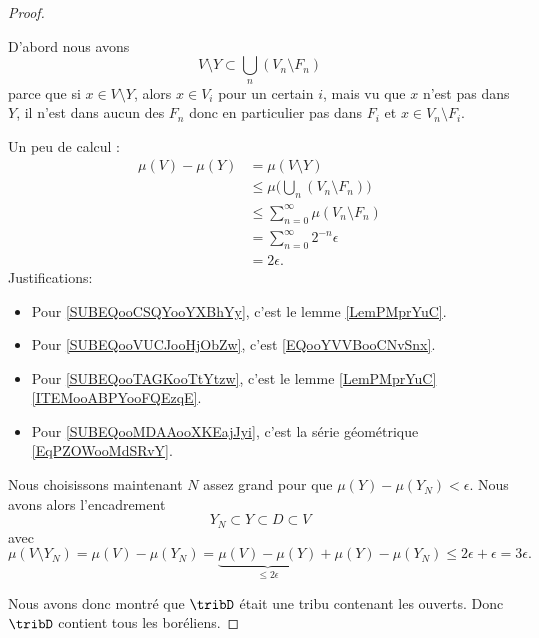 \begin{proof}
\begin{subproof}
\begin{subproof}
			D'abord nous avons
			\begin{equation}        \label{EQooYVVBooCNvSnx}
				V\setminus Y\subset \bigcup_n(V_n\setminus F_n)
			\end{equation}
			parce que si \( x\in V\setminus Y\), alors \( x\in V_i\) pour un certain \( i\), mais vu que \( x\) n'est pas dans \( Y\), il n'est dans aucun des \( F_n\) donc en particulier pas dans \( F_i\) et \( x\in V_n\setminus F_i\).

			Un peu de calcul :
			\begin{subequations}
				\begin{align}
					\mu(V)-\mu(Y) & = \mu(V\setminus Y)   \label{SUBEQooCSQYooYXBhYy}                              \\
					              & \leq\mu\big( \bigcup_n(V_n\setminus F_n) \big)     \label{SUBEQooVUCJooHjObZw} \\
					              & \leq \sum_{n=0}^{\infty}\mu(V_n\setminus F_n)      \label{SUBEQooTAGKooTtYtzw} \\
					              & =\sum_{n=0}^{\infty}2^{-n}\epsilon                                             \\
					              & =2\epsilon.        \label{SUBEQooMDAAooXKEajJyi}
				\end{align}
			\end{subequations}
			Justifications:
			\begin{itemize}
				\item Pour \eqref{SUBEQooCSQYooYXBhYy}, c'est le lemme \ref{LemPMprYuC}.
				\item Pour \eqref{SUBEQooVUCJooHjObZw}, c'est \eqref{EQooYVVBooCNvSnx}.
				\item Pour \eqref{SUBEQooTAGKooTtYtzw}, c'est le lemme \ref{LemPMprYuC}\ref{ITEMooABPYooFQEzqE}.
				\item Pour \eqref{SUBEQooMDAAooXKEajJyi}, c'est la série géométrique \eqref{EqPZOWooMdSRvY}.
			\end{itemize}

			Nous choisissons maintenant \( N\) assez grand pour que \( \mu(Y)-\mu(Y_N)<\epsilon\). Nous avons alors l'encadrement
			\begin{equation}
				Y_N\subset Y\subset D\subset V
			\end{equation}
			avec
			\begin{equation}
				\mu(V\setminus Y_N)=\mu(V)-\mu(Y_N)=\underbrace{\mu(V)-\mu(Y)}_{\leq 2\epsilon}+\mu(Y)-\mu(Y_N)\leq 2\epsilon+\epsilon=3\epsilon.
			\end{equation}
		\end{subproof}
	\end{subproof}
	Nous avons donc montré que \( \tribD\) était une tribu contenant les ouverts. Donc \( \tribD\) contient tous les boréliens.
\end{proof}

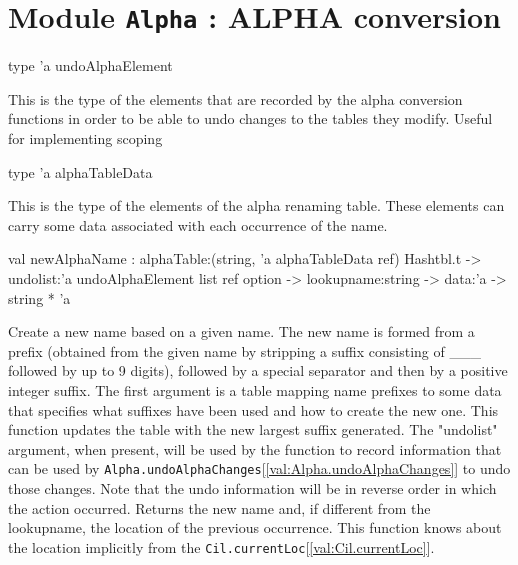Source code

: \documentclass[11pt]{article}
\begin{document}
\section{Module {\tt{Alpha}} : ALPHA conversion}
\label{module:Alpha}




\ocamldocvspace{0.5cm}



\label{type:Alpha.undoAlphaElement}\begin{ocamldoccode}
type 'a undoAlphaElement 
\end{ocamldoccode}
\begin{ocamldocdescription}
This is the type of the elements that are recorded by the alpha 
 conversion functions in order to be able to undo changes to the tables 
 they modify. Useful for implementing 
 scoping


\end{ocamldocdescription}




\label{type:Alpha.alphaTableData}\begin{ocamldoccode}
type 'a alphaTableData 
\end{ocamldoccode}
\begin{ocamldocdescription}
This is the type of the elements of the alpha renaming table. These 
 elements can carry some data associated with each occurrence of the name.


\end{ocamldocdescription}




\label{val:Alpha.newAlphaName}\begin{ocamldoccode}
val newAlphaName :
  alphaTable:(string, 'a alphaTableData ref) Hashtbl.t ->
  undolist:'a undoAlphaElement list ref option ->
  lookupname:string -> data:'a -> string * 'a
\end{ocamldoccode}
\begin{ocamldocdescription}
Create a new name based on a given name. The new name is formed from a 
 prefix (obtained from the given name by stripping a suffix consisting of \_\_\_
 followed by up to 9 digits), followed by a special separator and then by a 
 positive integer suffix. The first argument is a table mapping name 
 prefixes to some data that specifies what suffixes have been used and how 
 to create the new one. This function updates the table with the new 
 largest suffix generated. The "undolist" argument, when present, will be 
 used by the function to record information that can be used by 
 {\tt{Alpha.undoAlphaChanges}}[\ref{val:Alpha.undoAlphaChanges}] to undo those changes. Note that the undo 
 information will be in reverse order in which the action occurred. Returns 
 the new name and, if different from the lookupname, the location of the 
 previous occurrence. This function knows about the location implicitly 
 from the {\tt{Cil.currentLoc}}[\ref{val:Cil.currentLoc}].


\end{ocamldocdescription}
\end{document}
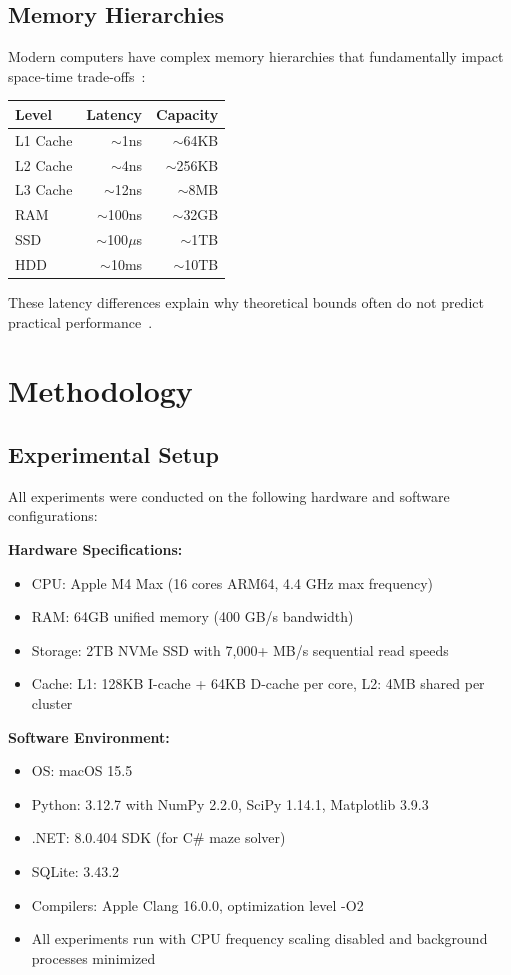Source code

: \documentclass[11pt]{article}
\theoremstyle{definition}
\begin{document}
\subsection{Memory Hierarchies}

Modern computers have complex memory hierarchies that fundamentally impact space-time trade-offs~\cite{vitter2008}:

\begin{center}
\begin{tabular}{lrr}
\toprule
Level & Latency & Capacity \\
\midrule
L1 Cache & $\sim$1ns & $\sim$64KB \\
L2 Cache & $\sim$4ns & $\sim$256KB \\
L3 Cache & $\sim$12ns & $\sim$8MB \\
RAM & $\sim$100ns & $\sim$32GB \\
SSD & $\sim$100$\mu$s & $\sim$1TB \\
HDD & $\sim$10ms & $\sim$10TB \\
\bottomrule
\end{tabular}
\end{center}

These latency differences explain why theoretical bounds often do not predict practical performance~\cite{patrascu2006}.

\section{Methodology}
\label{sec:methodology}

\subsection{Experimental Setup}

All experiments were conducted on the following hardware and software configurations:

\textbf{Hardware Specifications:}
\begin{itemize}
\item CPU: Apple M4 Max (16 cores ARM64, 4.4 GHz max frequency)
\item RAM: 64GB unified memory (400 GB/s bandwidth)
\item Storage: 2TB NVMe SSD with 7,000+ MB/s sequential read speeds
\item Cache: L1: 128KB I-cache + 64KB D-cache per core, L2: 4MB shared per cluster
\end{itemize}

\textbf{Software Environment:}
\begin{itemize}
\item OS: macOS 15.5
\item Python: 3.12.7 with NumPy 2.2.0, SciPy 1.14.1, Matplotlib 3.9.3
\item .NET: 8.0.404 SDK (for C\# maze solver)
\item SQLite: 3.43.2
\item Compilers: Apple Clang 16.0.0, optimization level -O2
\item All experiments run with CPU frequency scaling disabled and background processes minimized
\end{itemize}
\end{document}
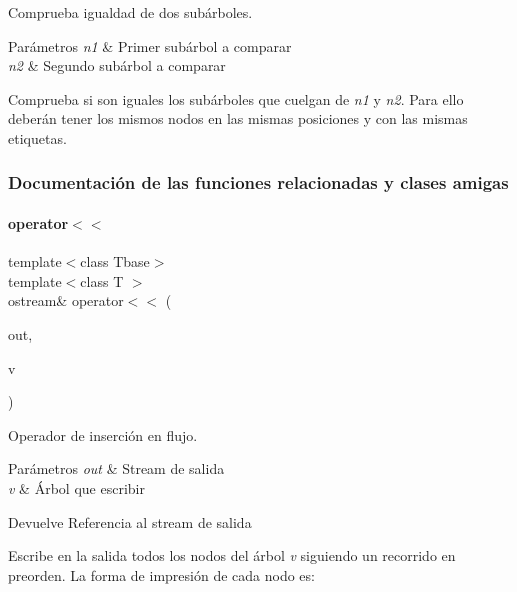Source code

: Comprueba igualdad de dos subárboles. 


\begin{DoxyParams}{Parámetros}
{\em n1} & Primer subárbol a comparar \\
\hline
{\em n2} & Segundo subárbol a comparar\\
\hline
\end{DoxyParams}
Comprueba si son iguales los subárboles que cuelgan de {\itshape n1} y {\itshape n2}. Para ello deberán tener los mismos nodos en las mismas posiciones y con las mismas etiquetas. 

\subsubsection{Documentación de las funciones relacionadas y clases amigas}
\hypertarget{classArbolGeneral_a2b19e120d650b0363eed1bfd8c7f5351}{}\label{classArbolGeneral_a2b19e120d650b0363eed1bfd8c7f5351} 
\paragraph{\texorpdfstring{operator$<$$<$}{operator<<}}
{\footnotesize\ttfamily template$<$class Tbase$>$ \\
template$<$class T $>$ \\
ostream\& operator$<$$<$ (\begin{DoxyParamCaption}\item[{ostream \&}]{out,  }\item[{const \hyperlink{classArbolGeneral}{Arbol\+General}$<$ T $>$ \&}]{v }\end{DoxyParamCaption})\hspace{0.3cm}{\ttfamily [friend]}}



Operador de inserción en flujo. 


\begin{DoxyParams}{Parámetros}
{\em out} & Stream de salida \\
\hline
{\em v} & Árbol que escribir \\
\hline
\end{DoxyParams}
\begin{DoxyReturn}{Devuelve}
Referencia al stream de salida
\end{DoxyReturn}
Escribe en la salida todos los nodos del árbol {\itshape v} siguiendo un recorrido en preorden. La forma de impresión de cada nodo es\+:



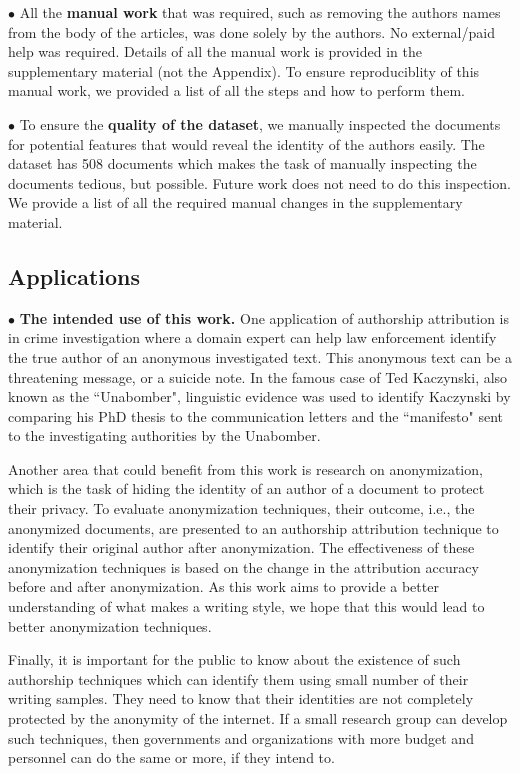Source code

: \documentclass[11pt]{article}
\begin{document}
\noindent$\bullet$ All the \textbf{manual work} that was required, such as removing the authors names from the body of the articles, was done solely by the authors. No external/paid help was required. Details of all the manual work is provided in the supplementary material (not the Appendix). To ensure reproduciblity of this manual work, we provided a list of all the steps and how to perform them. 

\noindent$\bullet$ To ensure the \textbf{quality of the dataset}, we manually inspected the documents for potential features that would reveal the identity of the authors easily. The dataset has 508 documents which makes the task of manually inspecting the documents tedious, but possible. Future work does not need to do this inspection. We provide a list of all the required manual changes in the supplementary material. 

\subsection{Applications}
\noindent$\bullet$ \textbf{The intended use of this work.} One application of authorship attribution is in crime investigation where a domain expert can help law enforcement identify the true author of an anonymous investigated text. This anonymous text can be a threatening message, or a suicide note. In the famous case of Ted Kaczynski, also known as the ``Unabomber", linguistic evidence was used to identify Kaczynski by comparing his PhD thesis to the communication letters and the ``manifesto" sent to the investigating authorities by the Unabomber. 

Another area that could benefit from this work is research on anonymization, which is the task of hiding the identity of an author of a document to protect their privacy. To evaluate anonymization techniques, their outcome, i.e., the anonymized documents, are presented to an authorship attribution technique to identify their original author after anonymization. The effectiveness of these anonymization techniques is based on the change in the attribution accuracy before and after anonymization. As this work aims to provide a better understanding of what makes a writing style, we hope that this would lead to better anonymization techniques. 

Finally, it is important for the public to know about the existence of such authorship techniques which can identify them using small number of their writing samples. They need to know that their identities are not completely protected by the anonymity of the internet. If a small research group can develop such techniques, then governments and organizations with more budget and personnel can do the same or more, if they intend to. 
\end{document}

=-=-=-=-=

**Exercise requirements:** Look back at the data above. Transcribe exactly the lines starting at the line that contains "This is the type of the elements of" and ending at the line that contains "to create the".

**Solution for this exercise:**
This is the type of the elements of the alpha renaming table. These 
 elements can carry some data associated with each occurrence of the name.


\end{ocamldocdescription}




\label{val:Alpha.newAlphaName}\begin{ocamldoccode}
val newAlphaName :
  alphaTable:(string, 'a alphaTableData ref) Hashtbl.t ->
  undolist:'a undoAlphaElement list ref option ->
  lookupname:string -> data:'a -> string * 'a
\end{ocamldoccode}
\begin{ocamldocdescription}
Create a new name based on a given name. The new name is formed from a 
 prefix (obtained from the given name by stripping a suffix consisting of \_\_\_
 followed by up to 9 digits), followed by a special separator and then by a 
 positive integer suffix. The first argument is a table mapping name 
 prefixes to some data that specifies what suffixes have been used and how 
 to create the new one. This function updates the table with the new 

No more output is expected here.